There are other things which should be noted as well. Reading his paper critically for example, it is obvious his specific equations may be off by a small numerical factor; this however is almost always the case when constructing a preliminary model based on dimensional analysis and therefore shouldn't be a case for outright dismissal. His equations as of yet seem to have no known interpretation as geometric or as some known dimensionless group; this already shows that his specific equations are tentative instead of definitive. Also this should be obvious because he hasn't actually published this paper in a journal despite having submitted it 10 years ago to the arxiv. Curiously he doesn't have any other publications either on the arxiv and only one recent publication in a Chinese journal.

Regardless of exact numerics however, Manasson's approach in this paper i.e. an approach to reformulating the axioms of QT based on identifying QT's a priori mathematical properties, as resulting from a limiting case of an exactly linearizable dissipitave nonlinear dynamical system is a very promising theoretical direction which is very much a novel but distinctly mainstream science approach (see e.g. Dieter Schuh, 2018 "Quantum Theory from a Nonlinear Perspective: Riccati Equations in Fundamental Physics"). Moreover, this particular qualitative theoretical method for example is constantly used with other theories, both within mainstream science and mainstream soft matter and biophysics but it is especially popular outside of physics; importantly, in the practice of dynamical systems this is literally the method of empirically establishing the qualitative mathematical properties of some extremely complicated system after which a particular NDE or some class of NDE may be guessed.

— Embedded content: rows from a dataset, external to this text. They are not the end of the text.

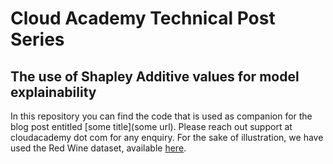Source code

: # Cloud Academy Technical Post Series
## The use of Shapley Additive values for model explainability
In this repository you can find the code that is used as companion for the blog post entitled [some title](some url).
Please reach out support at cloudacademy dot com for any enquiry.
For the sake of illustration, we have used the Red Wine dataset, available [here](https://www.kaggle.com/datasets/uciml/red-wine-quality-cortez-et-al-2009).

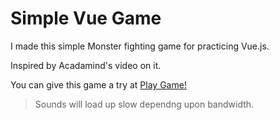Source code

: # Simple Vue Game

I made this simple Monster fighting game for practicing Vue.js.

Inspired by Acadamind's video on it.

You can give this game a try at [Play Game!](https://liquidatorcoder.github.io/simple-vue-game/)

> Sounds will load up slow dependng upon bandwidth.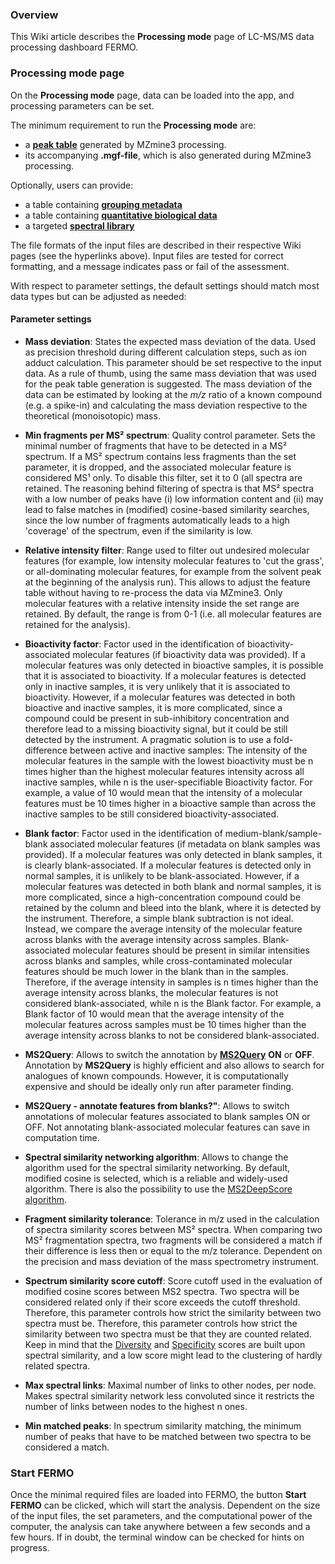 ### Overview

This Wiki article describes the **Processing mode** page of LC-MS/MS data processing dashboard FERMO. 

### Processing mode page

On the **Processing mode** page, data can be loaded into the app, and processing parameters can be set. 

The minimum requirement to run the **Processing mode** are:
- a [**peak table**](https://github.com/mmzdouc/FERMO/wiki/Peaktable-generation-tutorial) generated by MZmine3 processing. 
- its accompanying **.mgf-file**, which is also generated during MZmine3 processing. 

Optionally, users can provide:
- a table containing [**grouping metadata**](https://github.com/mmzdouc/FERMO/wiki/Metadata-file-preparation-tutorial)
- a table containing [**quantitative biological data**](https://github.com/mmzdouc/FERMO/wiki/Bioactivity-data-file-preparation-tutorial)
- a targeted [**spectral library**](https://github.com/mmzdouc/FERMO/wiki/Spectral-library-preparation-tutorial)

The file formats of the input files are described in their respective Wiki pages (see the hyperlinks above). Input files are tested for correct formatting, and a message indicates pass or fail of the assessment.

With respect to parameter settings, the default settings should match most data types but can be adjusted as needed:

#### Parameter settings

- **Mass deviation**:
States the expected mass deviation of the data. Used as precision threshold during different calculation steps, such as ion adduct calculation. This parameter should be set respective to the input data. As a rule of thumb, using the same mass deviation that was used for the peak table generation is suggested. The mass deviation of the data can be estimated by looking at the *m/z* ratio of a known compound (e.g. a spike-in) and calculating the mass deviation respective to the theoretical (monoisotopic) mass. 

- **Min fragments per MS² spectrum**:
Quality control parameter. Sets the minimal number of fragments that have to be detected in a MS² spectrum. If a MS² spectrum contains less fragments than the set parameter, it is dropped, and the associated molecular feature is considered MS¹ only. To disable this filter, set it to 0 (all spectra are retained. The reasoning behind filtering of spectra is that MS² spectra with a low number of peaks have (i) low information content and (ii) may lead to false matches in (modified) cosine-based similarity searches, since the low number of fragments automatically leads to a high 'coverage' of the spectrum, even if the similarity is low.


- **Relative intensity filter**:
Range used to filter out undesired molecular features (for example, low intensity molecular features to 'cut the grass', or all-dominating molecular features, for example from the solvent peak at the beginning of the analysis run). This allows to adjust the feature table without having to re-process the data via MZmine3. Only molecular features with a relative intensity inside the set range are retained. By default, the range is from 0-1 (i.e. all molecular features are retained for the analysis).

- **Bioactivity factor**:
Factor used in the identification of bioactivity-associated molecular features (if bioactivity data was provided). If a molecular features was only detected in bioactive samples, it is possible that it is associated to bioactivity. If a molecular features is detected only in inactive samples, it is very unlikely that it is associated to bioactivity. However, if a molecular features was detected in both bioactive and inactive samples, it is more complicated, since a compound could be present in sub-inhibitory concentration and therefore lead to a missing bioactivity signal, but it could be still detected by the instrument. A pragmatic solution is to use a fold-difference between active and inactive samples: The intensity of the molecular features in the sample with the lowest bioactivity must be n times higher than the highest molecular features intensity across all inactive samples, while n is the user-specifiable Bioactivity factor. For example, a value of 10 would mean that the intensity of a molecular features must be 10 times higher in a bioactive sample than across the inactive samples to be still considered bioactivity-associated. 

- **Blank factor**:
Factor used in the identification of medium-blank/sample-blank associated molecular features (if metadata on blank samples was provided). If a molecular features was only detected in blank samples, it is clearly blank-associated. If a molecular features is detected only in normal samples, it is unlikely to be blank-associated. However, if a molecular features was detected in both blank and normal samples, it is more complicated, since a high-concentration compound could be retained by the column and bleed into the blank, where it is detected by the instrument. Therefore, a simple blank subtraction is not ideal. Instead, we compare the average intensity of the molecular feature across blanks with the average intensity across samples. Blank-associated molecular features should be present in similar intensities across blanks and samples, while cross-contaminated molecular features should be much lower in the blank than in the samples. Therefore, if the average intensity in samples is n times higher than the average intensity across blanks, the molecular features is not considered blank-associated, while n is the Blank factor. For example, a Blank factor of 10 would mean that the average intensity of the molecular features across samples must be 10 times higher than the average intensity across blanks to not be considered blank-associated.

- **MS2Query**:
Allows to switch the annotation by [**MS2Query**](https://github.com/iomega/ms2query) **ON** or **OFF**. Annotation by **MS2Query** is highly efficient and also allows to search for analogues of known compounds. However, it is computationally expensive and should be ideally only run after parameter finding. 

- **MS2Query - annotate features from blanks?"**:
Allows to switch annotations of molecular features associated to blank samples ON or OFF. Not annotating blank-associated molecular features can save in computation time.

- **Spectral similarity networking algorithm**: 
Allows to change the algorithm used for the spectral similarity networking. By default, modified cosine is selected, which is a reliable and widely-used algorithm. There is also the possibility to use the [MS2DeepScore algorithm](https://github.com/matchms/ms2deepscore). 

- **Fragment similarity tolerance**:
Tolerance in m/z used in the calculation of spectra similarity scores between MS² spectra. When comparing two MS² fragmentation spectra, two fragments will be considered a match if their difference is less then or equal to the m/z tolerance. Dependent on the precision and mass deviation of the mass spectrometry instrument.

- **Spectrum similarity score cutoff**:
Score cutoff used in the evaluation of modified cosine scores between MS2 spectra. Two spectra will be considered related only if their score exceeds the cutoff threshold. Therefore, this parameter controls how strict the similarity between two spectra must be. Therefore, this parameter controls how strict the similarity between two spectra must be that they are counted related. Keep in mind that the [Diversity](https://github.com/mmzdouc/FERMO/wiki/Scores-page) and [Specificity](https://github.com/mmzdouc/FERMO/wiki/Scores-page) scores are built upon spectral similarity, and a low score might lead to the clustering of hardly related spectra.

- **Max spectral links**:
Maximal number of links to other nodes, per node. Makes spectral similarity network less convoluted since it restricts the number of links between nodes to the highest n ones. 

- **Min matched peaks**:
In spectrum similarity matching, the minimum number of peaks that have to be matched between two spectra to be considered a match.

### Start FERMO

Once the minimal required files are loaded into FERMO, the button **Start FERMO** can be clicked, which will start the analysis. 
Dependent on the size of the input files, the set parameters, and the computational power of the computer, the analysis can take anywhere between a few seconds and a few hours. If in doubt, the terminal window can be checked for hints on progress.

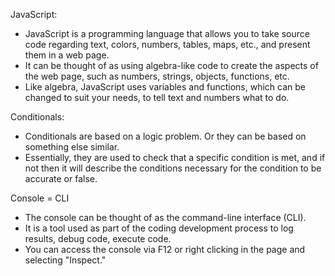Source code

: JavaScript:
-	JavaScript is a programming language that allows you to take source code regarding text, colors, numbers, tables, maps, etc., and present them in a web page.
-	It can be thought of as using algebra-like code to create the aspects of the web page, such as numbers, strings, objects, functions, etc.
-	Like algebra, JavaScript uses variables and functions, which can be changed to suit your needs, to tell text and numbers what to do.

 
Conditionals:
-	Conditionals are based on a logic problem. Or they can be based on something else similar.
-	Essentially, they are used to check that a specific condition is met, and if not then it will describe the conditions necessary for the condition to be accurate or false.
 
Console = CLI
-	The console can be thought of as the command-line interface (CLI).
-	It is a tool used as part of the coding development process to log results, debug code, execute code.
-	You can access the console via F12 or right clicking in the page and selecting "Inspect."
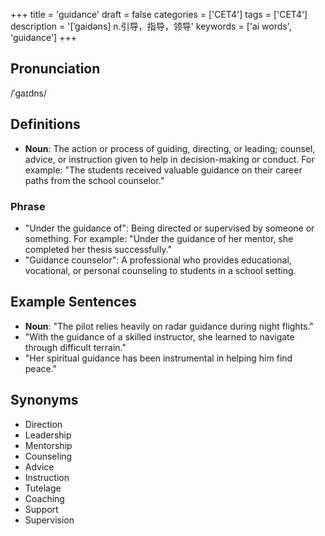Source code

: +++
title = 'guidance'
draft = false
categories = ['CET4']
tags = ['CET4']
description = '[ˈgaidəns] n.引导，指导，领导'
keywords = ['ai words', 'guidance']
+++

## Pronunciation
/ˈɡaɪdns/

## Definitions
- **Noun**: The action or process of guiding, directing, or leading; counsel, advice, or instruction given to help in decision-making or conduct. For example: "The students received valuable guidance on their career paths from the school counselor."

### Phrase
- "Under the guidance of": Being directed or supervised by someone or something. For example: "Under the guidance of her mentor, she completed her thesis successfully."
- "Guidance counselor": A professional who provides educational, vocational, or personal counseling to students in a school setting.

## Example Sentences
- **Noun**: "The pilot relies heavily on radar guidance during night flights."
- "With the guidance of a skilled instructor, she learned to navigate through difficult terrain."
- "Her spiritual guidance has been instrumental in helping him find peace."

## Synonyms
- Direction
- Leadership
- Mentorship
- Counseling
- Advice
- Instruction
- Tutelage
- Coaching
- Support
- Supervision
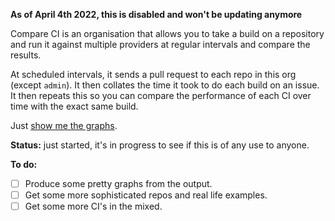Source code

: **As of April 4th 2022, this is disabled and won't be updating anymore**

Compare CI is an organisation that allows you to take a build on a repository and run it against multiple providers at regular intervals and compare the results.

At scheduled intervals, it sends a pull request to each repo in this org (except `admin`). It then collates the time it took to do each build on an issue. It then repeats this so you can compare the performance of each CI over time with the exact same build.

Just [show me the graphs](https://compare-ci.github.io/admin/).

**Status:** just started, it's in progress to see if this is of any use to anyone.

**To do:**
* [ ] Produce some pretty graphs from the output.
* [ ] Get some more sophisticated repos and real life examples.
* [ ] Get some more CI's in the mixed.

The reason I am posting Manasson's theory, is because I couldn't find any earlier threads on it and I believe that this approach definitely warrants further investigation, whether or not it will turn out to be correct in the end. Lastly, other very prominent theorists have suggested very similar lines of reasoning as Manasson is doing in his paper without actually giving a mathematical model, in particular both Roger Penrose (1. in the form of a nonlinear reformulation of the linear characteristics of QM being necessary in order to unite it with GR, and 2. the idea that the fundamental laws of physics should be less symmetrical instead of more symmetrical) and Gerard 't Hooft (in the form of the idea that a dissipative theory might underly QM); moreover as both Richard Feynman and Lee Smolin have remarked, what may turn out to be wrong with the practice of theoretical physics is the assumption of the timelessness/ahistorical nature of (some) physical laws; dynamically evolved laws, e.g. in the form that Manasson is proposing here, would address these points as well. These coincidences only make me more curious about Manasson's proposal. Incidentally, it also reminds of something Feynman said about symmetry:
Feynman Lectures said:
We have, in our minds, a tendency to accept symmetry as some kind of perfection. In fact it is like the old idea of the Greeks that circles were perfect, and it was rather horrible to believe that the planetary orbits were not circles, but only nearly circles. The difference between being a circle and being nearly a circle is not a small difference, it is a fundamental change so far as the mind is concerned.

There is a sign of perfection and symmetry in a circle that is not there the moment the circle is slightly off—that is the end of it—it is no longer symmetrical. Then the question is why it is only nearly a circle—that is a much more difficult question. The actual motion of the planets, in general, should be ellipses, but during the ages, because of tidal forces, and so on, they have been made almost symmetrical.

Now the question is whether we have a similar problem here. The problem from the point of view of the circles is if they were perfect circles there would be nothing to explain, that is clearly simple. But since they are only nearly circles, there is a lot to explain, and the result turned out to be a big dynamical problem, and now our problem is to explain why they are nearly symmetrical by looking at tidal forces and so on.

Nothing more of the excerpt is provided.